If he was a big guy and had all that stuff in the back no wonder water came over the transom.  That boat needs balancing.  Don't come off of plane in a hurry either.  I'd play with it some before you change engines.  At rest most of that chine should be in the water without you in it.  You might try taking some 5 gal buckets with you and then filling them up till she sits right.  Run around a bit and tweak it so the bow does not push down too much when on plane but it is not pointing at the sky either.   Remove them and then replace with gear from the back.

Swamp


----------



## Eduardo_A (Sep 8, 2012)

Thanks for the reply, we only traded hulls so it doesn't have an engine at the moment. I don't know anything about boats or boating, I'll make sure to bring the buckets out with me while I get it sorted. Thanks


----------



## lemaymiami (Feb 9, 2007)

Here's how we did it years ago with a bare hull before doing interior, etc. We'd temporarily mount the motor then place battery, fuel tank (s) with fuel (or just water if the tanks were empty) in the hull at the boat ramp - then move battery(s) and fuel tank(s) around a bit unti the hull floated at an absolutely level attitude (look at your first picture and note just how "down at the stern" it's floating....

You're a bit constrained by the built in seats, etc but you still have choices on where everything is positioned. The fun part will be the longer fuel line, battery cable, etc. that you'll need if you position things forward.

One of the benefits of leveling your load (and don't forget bait, cooler, ice, tackle) is that if you level it as far as load goes your hull will float in as shallow as it's capable of...

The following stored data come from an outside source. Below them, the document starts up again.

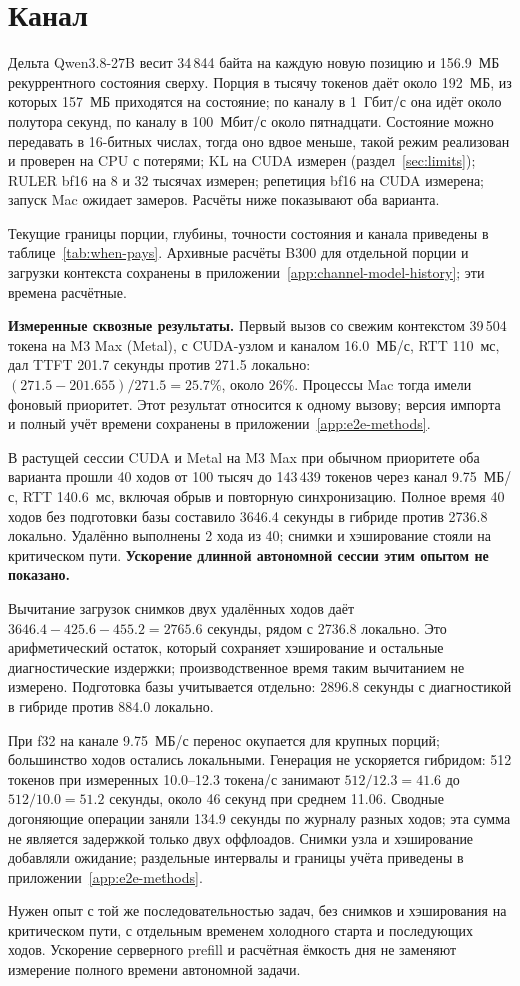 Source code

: \section{Канал}
\label{sec:channel}

Дельта Qwen3.8-27B весит 34\,844 байта на каждую новую позицию и 156.9~МБ рекуррентного состояния сверху. Порция в
тысячу токенов даёт около 192~МБ, из которых 157~МБ приходятся на состояние; по каналу в 1~Гбит/с она идёт около
полутора секунд, по каналу в 100~Мбит/с около пятнадцати. Состояние можно передавать в 16-битных числах, тогда оно
вдвое меньше, такой режим реализован и проверен на CPU с потерями; KL на CUDA измерен (раздел~\ref{sec:limits}); RULER bf16 на 8 и 32 тысячах измерен; репетиция bf16 на CUDA измерена; запуск Mac ожидает замеров.
Расчёты ниже показывают оба варианта.

Текущие границы порции, глубины, точности состояния и канала приведены в таблице~\ref{tab:when-pays}. Архивные расчёты B300 для отдельной порции и загрузки контекста сохранены в приложении~\ref{app:channel-model-history}; эти времена расчётные.

\textbf{Измеренные сквозные результаты.} Первый вызов со свежим контекстом 39\,504 токена
на M3 Max (Metal), с CUDA-узлом и каналом 16.0~МБ/с, RTT 110~мс, дал TTFT 201.7 секунды
против 271.5 локально: $(271.5-201.655)/271.5=25.7\%$, около 26\%.
Процессы Mac тогда имели фоновый приоритет. Этот результат относится к одному вызову;
версия импорта и полный учёт времени сохранены в приложении~\ref{app:e2e-methods}.

В растущей сессии CUDA и Metal на M3 Max при обычном приоритете оба варианта прошли 40 ходов
от 100 тысяч до 143\,439 токенов через канал 9.75~МБ/с, RTT 140.6~мс, включая обрыв и повторную синхронизацию.
Полное время 40 ходов без подготовки базы составило 3646.4 секунды в гибриде против 2736.8 локально.
Удалённо выполнены 2 хода из 40; снимки и хэширование стояли на критическом пути.
\textbf{Ускорение длинной автономной сессии этим опытом не показано.}

Вычитание загрузок снимков двух удалённых ходов даёт
$3646.4-425.6-455.2=2765.6$ секунды, рядом с 2736.8 локально.
Это арифметический остаток, который сохраняет хэширование и остальные диагностические издержки;
производственное время таким вычитанием не измерено. Подготовка базы учитывается отдельно:
2896.8 секунды с диагностикой в гибриде против 884.0 локально.

При f32 на канале 9.75~МБ/с перенос окупается для крупных порций; большинство ходов остались локальными.
Генерация не ускоряется гибридом: 512 токенов при измеренных 10.0--12.3 токена/с занимают
$512/12.3=41.6$ до $512/10.0=51.2$ секунды, около 46 секунд при среднем 11.06.
Сводные догоняющие операции заняли 134.9 секунды по журналу разных ходов;
эта сумма не является задержкой только двух оффлоадов. Снимки узла и хэширование добавляли ожидание;
раздельные интервалы и границы учёта приведены в приложении~\ref{app:e2e-methods}.

Нужен опыт с той же последовательностью задач, без снимков и хэширования на критическом пути,
с отдельным временем холодного старта и последующих ходов. Ускорение серверного prefill и расчётная ёмкость дня
не заменяют измерение полного времени автономной задачи.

To give you an idea my 17' Maverick have both a 30 gallon tank and two batteries (batts separated by a partition and covered with a "coffin cover") all in the bow (batts in front of built in tank in a "T" configuration). Hope this helps


----------



## anytide (Jul 30, 2009)

post the HIN #


----------



## Eduardo_A (Sep 8, 2012)

That sounds good and the floor has an opening so I could run the battery wires to the front and put the batt up there if needed.
The HIN # is GUG14009F787


----------



## anytide (Jul 30, 2009)

GULF BOATS INC PO BOX 339 PAS CHRISTIAN MS


----------



## Eduardo_A (Sep 8, 2012)

yeah they went out of business in 92 and doing a google search for gulf boats brings up every kind of boat and gulf except these boats lol


----------



## anytide (Jul 30, 2009)

yes off the air for 10 yrs. will do that.
stay tuned........


----------